Ice rinks are capped at 10 skaters. So a Waterloo neighbourhood built another
Volunteers make second rink at St. Moritz Park due to pandemic popularity, restrictions
Outdoor ice rinks have proven popular, one of the few activities still open during lockdown. Too popular in fact for one Waterloo subdivision.
The rink at St. Moritz Park in the city's west end kept hitting its COVID-19 capacity of 10 people. So a group of neighbourhood volunteers decided to build another.
"We really saw a lot of people maybe turning away and not skating or just avoiding the rules," said Jerry Walker, who leads the 19 rink volunteers. "Our thought process was if we put a second rink in, we'd be able to double the capacity."
The city was on board and even offered a grant to help cover costs.
Walker's volunteers, known as the Rink Rats, fought with a wacky gradient, warm temperatures and a pool of water, but finally got the additional rink open last weekend, allowing up to 20 people to skate between the two rinks.

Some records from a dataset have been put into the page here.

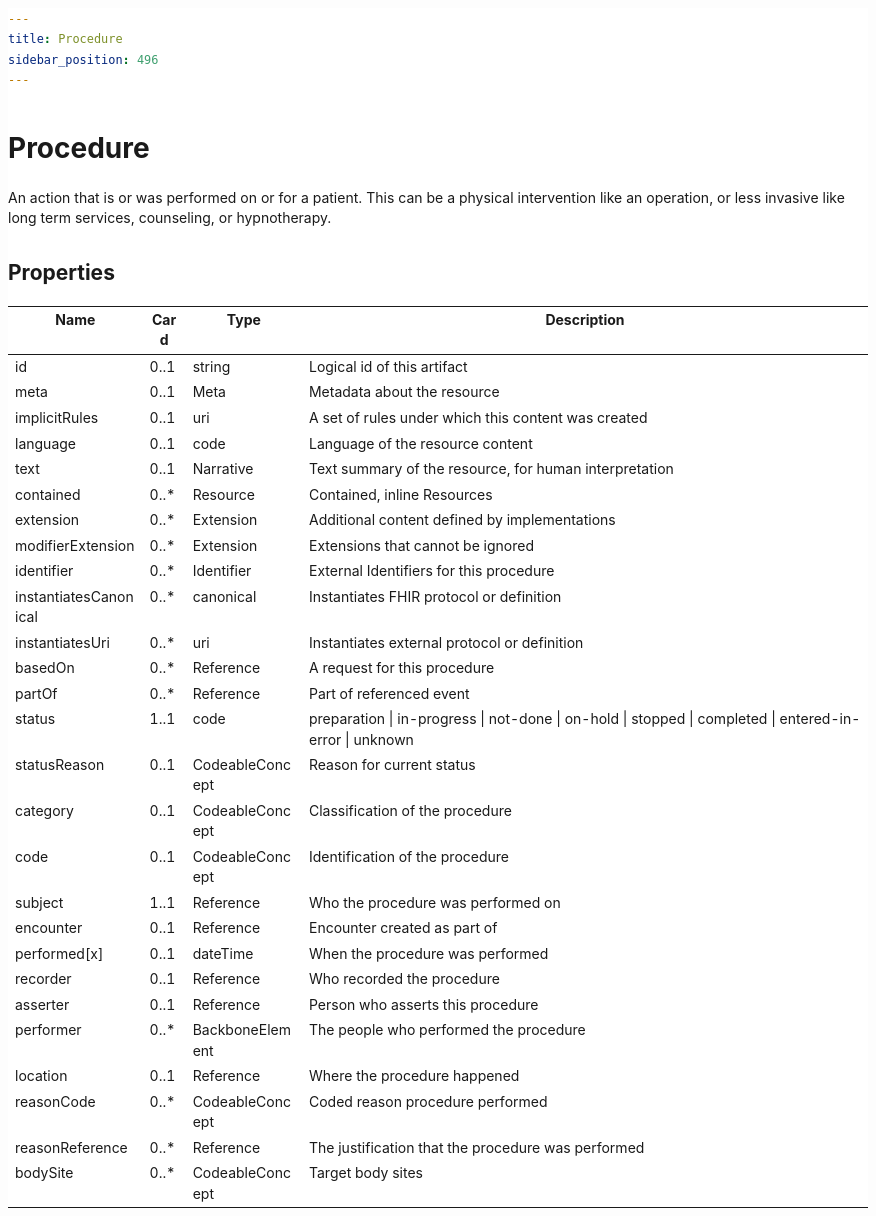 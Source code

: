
 ```yaml
---
title: Procedure
sidebar_position: 496
---
```


# Procedure

An action that is or was performed on or for a patient. This can be a physical intervention like an operation, or less
invasive like long term services, counseling, or hypnotherapy.

## Properties

| Name                  | Card  | Type            | Description                                                                                              |
| --------------------- | ----- | --------------- | -------------------------------------------------------------------------------------------------------- |
| id                    | 0..1  | string          | Logical id of this artifact                                                                              |
| meta                  | 0..1  | Meta            | Metadata about the resource                                                                              |
| implicitRules         | 0..1  | uri             | A set of rules under which this content was created                                                      |
| language              | 0..1  | code            | Language of the resource content                                                                         |
| text                  | 0..1  | Narrative       | Text summary of the resource, for human interpretation                                                   |
| contained             | 0..\* | Resource        | Contained, inline Resources                                                                              |
| extension             | 0..\* | Extension       | Additional content defined by implementations                                                            |
| modifierExtension     | 0..\* | Extension       | Extensions that cannot be ignored                                                                        |
| identifier            | 0..\* | Identifier      | External Identifiers for this procedure                                                                  |
| instantiatesCanonical | 0..\* | canonical       | Instantiates FHIR protocol or definition                                                                 |
| instantiatesUri       | 0..\* | uri             | Instantiates external protocol or definition                                                             |
| basedOn               | 0..\* | Reference       | A request for this procedure                                                                             |
| partOf                | 0..\* | Reference       | Part of referenced event                                                                                 |
| status                | 1..1  | code            | preparation \| in-progress \| not-done \| on-hold \| stopped \| completed \| entered-in-error \| unknown |
| statusReason          | 0..1  | CodeableConcept | Reason for current status                                                                                |
| category              | 0..1  | CodeableConcept | Classification of the procedure                                                                          |
| code                  | 0..1  | CodeableConcept | Identification of the procedure                                                                          |
| subject               | 1..1  | Reference       | Who the procedure was performed on                                                                       |
| encounter             | 0..1  | Reference       | Encounter created as part of                                                                             |
| performed[x]          | 0..1  | dateTime        | When the procedure was performed                                                                         |
| recorder              | 0..1  | Reference       | Who recorded the procedure                                                                               |
| asserter              | 0..1  | Reference       | Person who asserts this procedure                                                                        |
| performer             | 0..\* | BackboneElement | The people who performed the procedure                                                                   |
| location              | 0..1  | Reference       | Where the procedure happened                                                                             |
| reasonCode            | 0..\* | CodeableConcept | Coded reason procedure performed                                                                         |
| reasonReference       | 0..\* | Reference       | The justification that the procedure was performed                                                       |
| bodySite              | 0..\* | CodeableConcept | Target body sites                                                                                        |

"Jokingly, we keep calling it the duck pond."
A pandemic pastime
Walker spends a ton of time tending to the rinks, bundling up late at night to scrape down and flood the ice several nights of the week. He does it for his daughter, who would typically be playing with the Waterloo Ravens right now.
"She enjoys coming out here and ... just getting a couple laps out and keeping her skating fresh," he said.
Brynn, who is nine years old, is thankful for her dad's rink work, because she doesn't want to do it herself.
"They always do it late at night when I'm sleeping," she said. "It looks fun but hard because the flooding and the making of the rink. It just looks really hard."
Others are appreciative too. Michael Tikkanen comes often to play masked mid-day shinny with friends.
"It's huge to me considering we're all stuck in our houses now," he said. "This is the only time we get to see our friends and get exercise."
Walker enjoys how it gets him out of the house and has brought him closer together with his neighbours.
"There's not many nights that we're up here flooding that somebody doesn't say thank you for what we do."